ACTION ITEM: Below are lines of data; count those containing the word "dedication" and write nothing but the number.

TASK INPUTS:
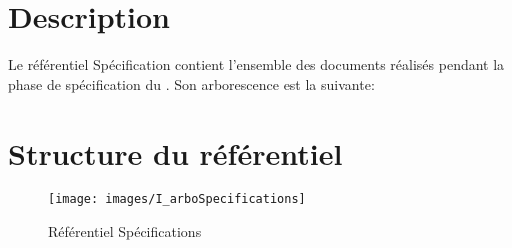 \section{Description}

Le référentiel Spécification contient l’ensemble des documents réalisés pendant la phase de spécification du \PICCourt. Son arborescence est la suivante:

\section{Structure du référentiel}

\begin{figure}[ht]
         \begin{center}
         \texttt{[image: images/I\_arboSpecifications]}
         \end{center}
         \caption{Référentiel Spécifications}
 \end{figure}
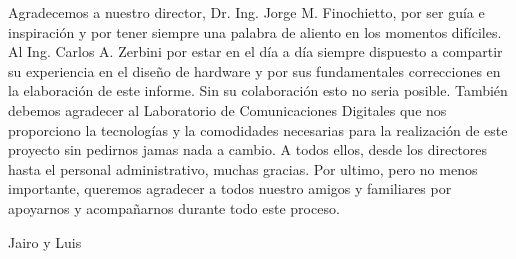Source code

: \documentclass[11pt,A4paper,oneside]{book}
\newenvironment{dedication}
{
   \cleardoublepage
   \thispagestyle{empty}
   \vspace*{\stretch{1}}
   \hfill\begin{minipage}[t]{0.66\textwidth}
   \raggedright
}%
{
   \end{minipage}
   \vspace*{\stretch{3}}
   \clearpage
}
\begin{document}



\frontmatter
\begin{dedication}

Agradecemos a nuestro director,  Dr. Ing. Jorge M. Finochietto, por ser guía e inspiración y por tener siempre una palabra de aliento en los momentos difíciles.
Al Ing. Carlos A. Zerbini por estar en el día a día siempre dispuesto a compartir su experiencia en el diseño de hardware y por sus fundamentales correcciones en la elaboración de este informe. Sin su colaboración esto no seria posible.
También debemos agradecer al Laboratorio de Comunicaciones Digitales que nos proporciono la tecnologías y la comodidades necesarias para la realización  de este proyecto sin pedirnos jamas nada a cambio. A todos ellos, desde los directores hasta el personal administrativo, muchas gracias.
Por ultimo, pero no menos importante, queremos agradecer a todos nuestro amigos y familiares por apoyarnos y acompañarnos durante todo este proceso.


\begin{flushright}Jairo y Luis\end{flushright} 

\end{dedication}

\tableofcontents            %
\listoffigures              %
\listoftables               %

\mainmatter

 

 
 
 
\backmatter


\end{document}
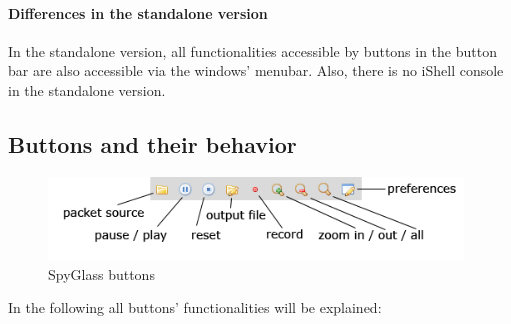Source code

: 		\paragraph{Differences in the standalone version}
			
			In the standalone version, all functionalities accessible by buttons in the button
			bar are also accessible via the windows’ menubar. Also, there is no iShell
			console in the standalone version.
			
	\subsection{Buttons and their behavior}
	\label{ssec:buttons_behaviour}

		\begin{figure}[htb]
			\begin{center}
				\includegraphics[width=11cm]{./pics/spyglass_buttons}
				\caption{SpyGlass buttons}
				\label{pic:spyglass_buttons}
			\end{center}
		\end{figure}

		In the following all buttons’ functionalities will be explained:
		
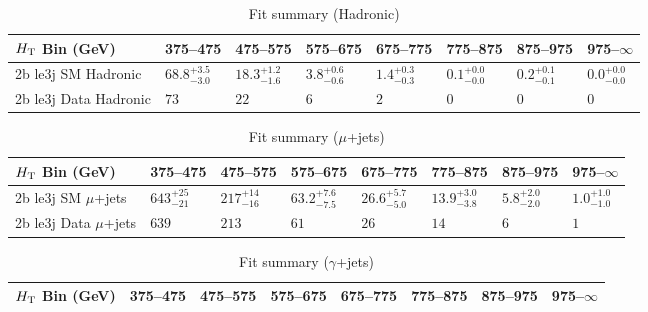 \documentclass[8pt]{article}
\def\scalht{\mbox{$H_{\rm{T}}$}\xspace}
\newcommand\T{\rule{0pt}{2.6ex}}
\begin{document}
\begin{table}[ht!]
\caption{Fit summary (Hadronic)}
\label{tab:ensemble-summary}
\centering
\begin{tabular}{ llllllll }

\hline
\scalht Bin (GeV)       & 375--475                       & 475--575                       & 575--675                       & 675--775                       & 775--875                       & 875--975                       & 975--$\infty$                  \\ [1.000000ex]
\hline
2b le3j SM Hadronic\T   & $68.8^{+3.5}_{-3.0}$           & $18.3^{+1.2}_{-1.6}$           & $3.8^{+0.6}_{-0.6}$            & $1.4^{+0.3}_{-0.3}$            & $0.1^{+0.0}_{-0.0}$            & $0.2^{+0.1}_{-0.1}$            & $0.0^{+0.0}_{-0.0}$            \\ 
2b le3j Data Hadronic\T & $73$                           & $22$                           & $6$                            & $2$                            & $0$                            & $0$                            & $0$                            \\ 
\hline

\end{tabular}
\end{table}
\begin{table}[ht!]
\caption{Fit summary ($\mu$+jets)}
\label{tab:ensemble-summary}
\centering
\begin{tabular}{ llllllll }

\hline
\scalht Bin (GeV)       & 375--475                       & 475--575                       & 575--675                       & 675--775                       & 775--875                       & 875--975                       & 975--$\infty$                  \\ [1.000000ex]
\hline
2b le3j SM $\mu$+jets\T & $643^{+25}_{-21}$              & $217^{+14}_{-16}$              & $63.2^{+7.6}_{-7.5}$           & $26.6^{+5.7}_{-5.0}$           & $13.9^{+3.0}_{-3.8}$           & $5.8^{+2.0}_{-2.0}$            & $1.0^{+1.0}_{-1.0}$            \\ 
2b le3j Data $\mu$+jets\T & $639$                          & $213$                          & $61$                           & $26$                           & $14$                           & $6$                            & $1$                            \\ 
\hline

\end{tabular}
\end{table}
\begin{table}[ht!]
\caption{Fit summary ($\gamma$+jets)}
\label{tab:ensemble-summary}
\centering
\begin{tabular}{ llllllll }

\hline
\scalht Bin (GeV)       & 375--475                       & 475--575                       & 575--675                       & 675--775                       & 775--875                       & 875--975                       & 975--$\infty$                  \\ [1.000000ex]
\hline

\end{tabular}
\end{table}
\end{document}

ANSWER TO THE EXERCISE: 3